What topic should you choose?
Whatever you want—so long as it is on some aspect of European economic history—and if you want, you can choose a topic prior to AD 600. (But don’t choose a topic later than 1914.) I’m happy for you to write a paper comparing the economic development of, say, Britain and China, e.g., why did Britain industrialize before China (with the focus on Britain in the late eighteenth and early nineteenth centuries); the impact of Europe on the rest of the world, e.g., the economic ties between Britain and its colonies; the economics of a commodity, e.g., the British silk industry under protection and free trade, or the impact of imported commodities on the European diet and living standards; or how an economic policy, e.g., mercantilism, protectionism, free trade, free banking, the gold standard, or bimetallism, worked out for a country or countries. If you’re in any doubt about what would make a suitable topic for your term paper, contact me in person or by email.
How to research the topic
Use the bibliographies in Persson 2015 and Griffin 2018 as your starting points—and don’t forget appropriate entries in The New Palgrave Dictionary of Economics Third Edition (online, 2018- at https://link.springer.com/referencework/10.1057/978-1-349-95121-5), which you can access from home using your membership of the university library.

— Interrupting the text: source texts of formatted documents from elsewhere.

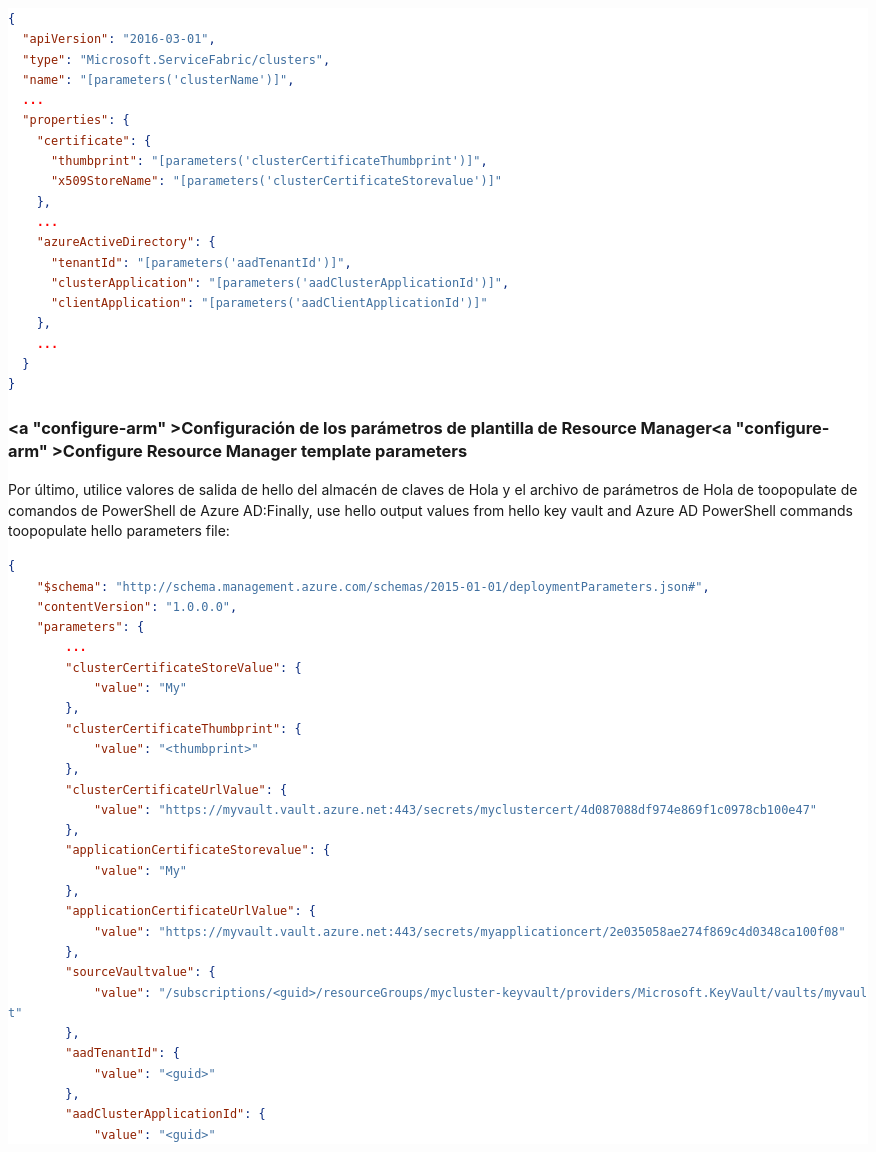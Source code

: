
 ```json
{
  "apiVersion": "2016-03-01",
  "type": "Microsoft.ServiceFabric/clusters",
  "name": "[parameters('clusterName')]",
  ...
  "properties": {
    "certificate": {
      "thumbprint": "[parameters('clusterCertificateThumbprint')]",
      "x509StoreName": "[parameters('clusterCertificateStorevalue')]"
    },
    ...
    "azureActiveDirectory": {
      "tenantId": "[parameters('aadTenantId')]",
      "clusterApplication": "[parameters('aadClusterApplicationId')]",
      "clientApplication": "[parameters('aadClientApplicationId')]"
    },
    ...
  }
}
```

### <span data-ttu-id="9b1dd-253"><a "configure-arm" ></a>Configuración de los parámetros de plantilla de Resource Manager</span><span class="sxs-lookup"><span data-stu-id="9b1dd-253"><a "configure-arm" ></a>Configure Resource Manager template parameters</span></span>

<span data-ttu-id="9b1dd-254">Por último, utilice valores de salida de hello del almacén de claves de Hola y el archivo de parámetros de Hola de toopopulate de comandos de PowerShell de Azure AD:</span><span class="sxs-lookup"><span data-stu-id="9b1dd-254">Finally, use hello output values from hello key vault and Azure AD PowerShell commands toopopulate hello parameters file:</span></span>

```json
{
    "$schema": "http://schema.management.azure.com/schemas/2015-01-01/deploymentParameters.json#",
    "contentVersion": "1.0.0.0",
    "parameters": {
        ...
        "clusterCertificateStoreValue": {
            "value": "My"
        },
        "clusterCertificateThumbprint": {
            "value": "<thumbprint>"
        },
        "clusterCertificateUrlValue": {
            "value": "https://myvault.vault.azure.net:443/secrets/myclustercert/4d087088df974e869f1c0978cb100e47"
        },
        "applicationCertificateStorevalue": {
            "value": "My"
        },
        "applicationCertificateUrlValue": {
            "value": "https://myvault.vault.azure.net:443/secrets/myapplicationcert/2e035058ae274f869c4d0348ca100f08"
        },
        "sourceVaultvalue": {
            "value": "/subscriptions/<guid>/resourceGroups/mycluster-keyvault/providers/Microsoft.KeyVault/vaults/myvault"
        },
        "aadTenantId": {
            "value": "<guid>"
        },
        "aadClusterApplicationId": {
            "value": "<guid>"
```

[azure-classic-portal]: https://manage.windowsazure.com
[service-fabric-rp-helpers]: https://github.com/ChackDan/Service-Fabric/tree/master/Scripts/ServiceFabricRPHelpers
[service-fabric-cluster-security]: service-fabric-cluster-security.md
[active-directory-howto-tenant]: ../active-directory/active-directory-howto-tenant.md
[service-fabric-visualizing-your-cluster]: service-fabric-visualizing-your-cluster.md
[service-fabric-manage-application-in-visual-studio]: service-fabric-manage-application-in-visual-studio.md
[azure-quickstart-templates]: https://github.com/Azure/azure-quickstart-templates
[service-fabric-secure-cluster-5-node-1-nodetype]: https://github.com/Azure/azure-quickstart-templates/blob/master/service-fabric-secure-cluster-5-node-1-nodetype/
[resource-group-template-deploy]: https://azure.microsoft.com/documentation/articles/resource-group-template-deploy/
[x509-certificates-and-service-fabric]: service-fabric-cluster-security.md#x509-certificates-and-service-fabric
[cluster-security-arm-dependency-map]: ./media/service-fabric-cluster-creation-via-arm/cluster-security-arm-dependency-map.png
[cluster-security-cert-installation]: ./media/service-fabric-cluster-creation-via-arm/cluster-security-cert-installation.png
[assign-users-to-roles-button]: ./media/service-fabric-cluster-creation-via-arm/assign-users-to-roles-button.png
[assign-users-to-roles-dialog]: ./media/service-fabric-cluster-creation-via-arm/assign-users-to-roles.png
[sfx-select-certificate-dialog]: ./media/service-fabric-cluster-creation-via-arm/sfx-select-certificate-dialog.png
[sfx-reply-address-not-match]: ./media/service-fabric-cluster-creation-via-arm/sfx-reply-address-not-match.png
[web-application-reply-url]: ./media/service-fabric-cluster-creation-via-arm/web-application-reply-url.png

(Don’t rely on OneSearch, the search engine on our library website.) Remember there are a great many books on the shelves on the sixth floor of the King library, especially in the HC class. If the university library doesn’t have a particular book, it’s possible that either another CSU library (CSU+) or your local public library does have the book, or if none of those do, you can order the book through Interlibrary Loan or Link+.
And it’s okay to use discriminating and thoughtful use of websites containing worthwhile material. And come and see me!
Instructions for writing the paper
The paper should be typed in Times New Roman 12-point font (and use italic, bold or underline sparingly) and double-spaced (like this sentence).
The paper should be 1500-2500 words in length (not including the bibliography) with one-inch margins top and bottom, left and right. Your full name and the word count (not including the bibliography) should appear on the cover sheet. Large, clearly labeled diagrams may be used where appropriate. A bibliography and/or references typed in a consistent format should be included at the end of the paper. A 1500-2500 word paper (not including a cover sheet, diagrams, and bibliography) would fill 5-8 pages depending on the spacing between paragraphs. Papers that are too short lose points. And papers that exceed 2500 words had better be worth reading!
You are strongly encouraged to discuss your proposal with me, and you are welcome to run a draft by me. Please submit your draft by 6:00 PM on Wednesday, October 30, (to be returned by Wednesday, November 6). The paper itself is due by 6:00 PM on Wednesday, November 13. I won’t accept any draft or paper that is either emailed or faxed. And you will lose points if you are late in submitting your paper.
The university regards cheating and plagiarizing as serious offenses against the honor code and I shall not hesitate to enforce the rules. Students are recommended to consult the appropriate section of the honor code.